At first, Raines seemed like the right man for the right time. The 9/11 attacks – which occurred six days after he took the job – required firm, aggressive leadership. But the heads of the Times’s bureaus traditionally had leeway in deciding what stories to cover, and as the crisis ebbed and Raines’s top-down crisis structure became business as usual, it began to rankle. He shook up the staff, giving choice assignments to cronies. He was brusque and domineering. He launched a crusade against the Augusta National golf club exclusion of women and then was at least partly responsible for spiking two sports columns that didn’t square with the paper’s position.

Of course, many successful leaders are not nice guys – and bosses, perhaps. But Jayson Blair turned Raines’s leadership into much larger issue. That Blair, a smooth talker who ingratiated himself with Raines and Boyd, went so long uncaught despite warnings about his sloppy work was blamed on Raines’ playing favorites and his unwillingness to listen to others.

But Sulzberger took an aggressive role in trying to gauge newsroom discontent, including holding a meeting of hundreds of employees – which made it clear that Raines and Boyd needed to act very fast to fix morale.

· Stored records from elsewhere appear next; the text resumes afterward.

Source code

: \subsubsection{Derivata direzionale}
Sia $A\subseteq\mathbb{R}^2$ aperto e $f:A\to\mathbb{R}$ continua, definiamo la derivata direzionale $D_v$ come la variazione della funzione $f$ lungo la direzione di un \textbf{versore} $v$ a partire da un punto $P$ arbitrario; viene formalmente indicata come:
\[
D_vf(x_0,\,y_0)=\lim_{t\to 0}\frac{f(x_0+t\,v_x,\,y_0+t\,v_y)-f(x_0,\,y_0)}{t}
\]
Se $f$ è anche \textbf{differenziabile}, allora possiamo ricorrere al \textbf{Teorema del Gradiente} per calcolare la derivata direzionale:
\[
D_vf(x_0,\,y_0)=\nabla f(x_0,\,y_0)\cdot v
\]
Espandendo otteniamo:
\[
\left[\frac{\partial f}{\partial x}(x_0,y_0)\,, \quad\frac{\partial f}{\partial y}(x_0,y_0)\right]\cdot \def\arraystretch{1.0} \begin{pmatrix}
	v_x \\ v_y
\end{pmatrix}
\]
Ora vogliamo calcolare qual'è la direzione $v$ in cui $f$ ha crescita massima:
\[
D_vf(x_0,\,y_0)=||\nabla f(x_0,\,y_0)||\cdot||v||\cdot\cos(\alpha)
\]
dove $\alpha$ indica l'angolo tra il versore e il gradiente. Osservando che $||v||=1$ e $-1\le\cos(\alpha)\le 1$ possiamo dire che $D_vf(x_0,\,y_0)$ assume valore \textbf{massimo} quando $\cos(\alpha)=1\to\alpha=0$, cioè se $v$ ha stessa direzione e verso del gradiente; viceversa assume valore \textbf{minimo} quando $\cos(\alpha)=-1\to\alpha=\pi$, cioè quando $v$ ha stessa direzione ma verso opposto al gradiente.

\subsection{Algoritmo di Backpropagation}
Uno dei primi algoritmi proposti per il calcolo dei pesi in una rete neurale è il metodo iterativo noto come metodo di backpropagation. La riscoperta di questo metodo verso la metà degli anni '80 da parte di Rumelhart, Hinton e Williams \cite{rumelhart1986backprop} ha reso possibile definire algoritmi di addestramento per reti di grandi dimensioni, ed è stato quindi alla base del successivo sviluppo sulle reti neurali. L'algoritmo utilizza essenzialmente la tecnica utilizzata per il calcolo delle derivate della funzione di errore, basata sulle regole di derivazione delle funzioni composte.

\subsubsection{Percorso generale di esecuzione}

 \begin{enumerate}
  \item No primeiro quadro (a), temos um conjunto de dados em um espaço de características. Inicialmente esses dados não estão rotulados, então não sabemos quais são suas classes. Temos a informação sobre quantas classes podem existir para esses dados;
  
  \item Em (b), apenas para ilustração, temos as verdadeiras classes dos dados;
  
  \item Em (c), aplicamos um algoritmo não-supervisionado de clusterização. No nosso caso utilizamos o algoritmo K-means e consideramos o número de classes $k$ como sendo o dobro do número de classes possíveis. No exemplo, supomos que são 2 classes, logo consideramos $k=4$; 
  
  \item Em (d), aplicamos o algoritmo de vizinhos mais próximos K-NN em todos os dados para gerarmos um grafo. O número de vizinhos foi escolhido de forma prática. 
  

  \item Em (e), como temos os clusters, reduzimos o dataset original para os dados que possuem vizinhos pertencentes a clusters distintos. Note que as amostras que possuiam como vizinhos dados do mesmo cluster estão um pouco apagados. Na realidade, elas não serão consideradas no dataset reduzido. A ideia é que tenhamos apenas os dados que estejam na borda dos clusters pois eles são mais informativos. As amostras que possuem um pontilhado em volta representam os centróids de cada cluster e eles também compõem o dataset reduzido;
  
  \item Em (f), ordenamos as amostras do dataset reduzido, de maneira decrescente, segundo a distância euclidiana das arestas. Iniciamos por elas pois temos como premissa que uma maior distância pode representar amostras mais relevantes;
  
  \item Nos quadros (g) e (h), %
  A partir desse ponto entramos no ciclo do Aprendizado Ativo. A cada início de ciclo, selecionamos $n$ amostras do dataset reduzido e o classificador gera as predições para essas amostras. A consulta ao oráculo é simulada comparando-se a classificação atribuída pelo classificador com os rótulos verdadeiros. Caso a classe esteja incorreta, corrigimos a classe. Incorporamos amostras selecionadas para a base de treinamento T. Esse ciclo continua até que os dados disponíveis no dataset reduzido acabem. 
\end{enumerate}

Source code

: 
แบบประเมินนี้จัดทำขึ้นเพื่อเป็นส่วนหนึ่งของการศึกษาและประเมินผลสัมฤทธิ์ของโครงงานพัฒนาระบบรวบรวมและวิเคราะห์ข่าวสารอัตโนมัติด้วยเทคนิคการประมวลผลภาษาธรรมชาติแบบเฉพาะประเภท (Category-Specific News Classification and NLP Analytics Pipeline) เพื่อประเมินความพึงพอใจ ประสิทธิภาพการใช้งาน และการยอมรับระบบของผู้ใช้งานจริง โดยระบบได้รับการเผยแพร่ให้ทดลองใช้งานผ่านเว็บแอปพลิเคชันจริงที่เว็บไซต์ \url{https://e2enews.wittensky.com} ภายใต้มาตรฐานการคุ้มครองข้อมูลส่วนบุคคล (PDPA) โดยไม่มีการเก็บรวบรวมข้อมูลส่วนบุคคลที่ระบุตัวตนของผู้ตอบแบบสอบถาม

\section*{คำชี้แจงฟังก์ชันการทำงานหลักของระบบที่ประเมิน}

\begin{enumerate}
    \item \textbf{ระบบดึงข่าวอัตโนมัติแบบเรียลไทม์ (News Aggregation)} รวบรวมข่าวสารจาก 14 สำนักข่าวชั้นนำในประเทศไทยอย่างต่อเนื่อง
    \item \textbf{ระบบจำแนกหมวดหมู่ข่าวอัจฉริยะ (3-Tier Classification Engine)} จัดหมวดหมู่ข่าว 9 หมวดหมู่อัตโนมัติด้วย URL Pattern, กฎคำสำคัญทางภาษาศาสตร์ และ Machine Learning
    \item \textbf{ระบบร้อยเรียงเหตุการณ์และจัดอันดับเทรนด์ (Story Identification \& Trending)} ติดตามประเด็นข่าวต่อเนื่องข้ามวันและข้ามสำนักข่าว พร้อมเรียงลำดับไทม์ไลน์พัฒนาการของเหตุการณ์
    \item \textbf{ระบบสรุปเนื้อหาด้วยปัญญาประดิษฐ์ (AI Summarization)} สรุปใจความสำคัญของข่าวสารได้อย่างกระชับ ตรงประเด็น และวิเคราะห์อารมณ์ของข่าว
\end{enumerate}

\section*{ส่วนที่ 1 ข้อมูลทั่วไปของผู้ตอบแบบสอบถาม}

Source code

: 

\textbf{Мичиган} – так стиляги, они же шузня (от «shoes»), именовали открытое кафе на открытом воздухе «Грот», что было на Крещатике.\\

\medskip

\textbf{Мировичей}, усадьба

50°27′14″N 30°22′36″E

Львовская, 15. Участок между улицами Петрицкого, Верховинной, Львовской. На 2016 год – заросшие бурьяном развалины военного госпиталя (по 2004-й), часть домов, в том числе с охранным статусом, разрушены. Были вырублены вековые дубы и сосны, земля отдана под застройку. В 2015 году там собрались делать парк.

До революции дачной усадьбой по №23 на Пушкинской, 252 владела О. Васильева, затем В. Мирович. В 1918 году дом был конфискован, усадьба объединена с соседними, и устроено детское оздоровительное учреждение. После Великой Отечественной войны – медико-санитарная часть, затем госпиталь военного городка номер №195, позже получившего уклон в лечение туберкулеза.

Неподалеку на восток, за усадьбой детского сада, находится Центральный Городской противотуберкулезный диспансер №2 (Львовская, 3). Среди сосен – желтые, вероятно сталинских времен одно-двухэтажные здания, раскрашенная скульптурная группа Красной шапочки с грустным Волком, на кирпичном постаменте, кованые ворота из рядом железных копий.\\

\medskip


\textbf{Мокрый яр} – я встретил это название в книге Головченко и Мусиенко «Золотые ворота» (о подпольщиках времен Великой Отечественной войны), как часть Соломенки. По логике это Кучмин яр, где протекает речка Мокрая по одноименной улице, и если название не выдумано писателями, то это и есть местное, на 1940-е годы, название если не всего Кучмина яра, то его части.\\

Among other things, the paper appointed a committee to make management suggestions – and began looking for other Blairs. Then came a second scandal: Rick Bragg, a Pulitzer Prize winning feature writer, was suspended after he filed a story about oystermen in Florida that had been largely reported by an uncredited intern. Bragg further enraged the newsroom when he claimed that Times national reporters did things like that all the time. When Raines issued a mild and tardy response, many of his people felt he had sold them out.

The Bragg case caused a minor public flap compared with Blair’s, but it was ultimately more damaging to Raines. Journalists started giving anti-Raines quotes to competitors. It didn’t help that when Sulzberger went to the Times Washington bureau for a brown-bag lunch, an employee said, “he got a harsher message than he expected.”

Some have speculated that his family, particularly his father, pressured him to act, but Sulzberger says that although he talked with family members, he made the decision to accept Raines’ resignation himself. He also insists that he did not order the editors to quit. There was a sense from the two of them that the hill that they had to climb was becoming too steep.

Sulzberger named Joseph Lelyveld – a measured manager, liked in the newsroom – to be the interim executive editor while a replacement search is under way. Sulzberger tells TIME he’s looking for a “great journalist” who is “an effective leader and manager” – which, in the wake of the Raines war, may be more than mere corporate-speak.

Times employees say they are relieved to have a respite from the turmoil with Lelyveld, who addressed the newsroom, ending with four simple words: “Let’s go to work.”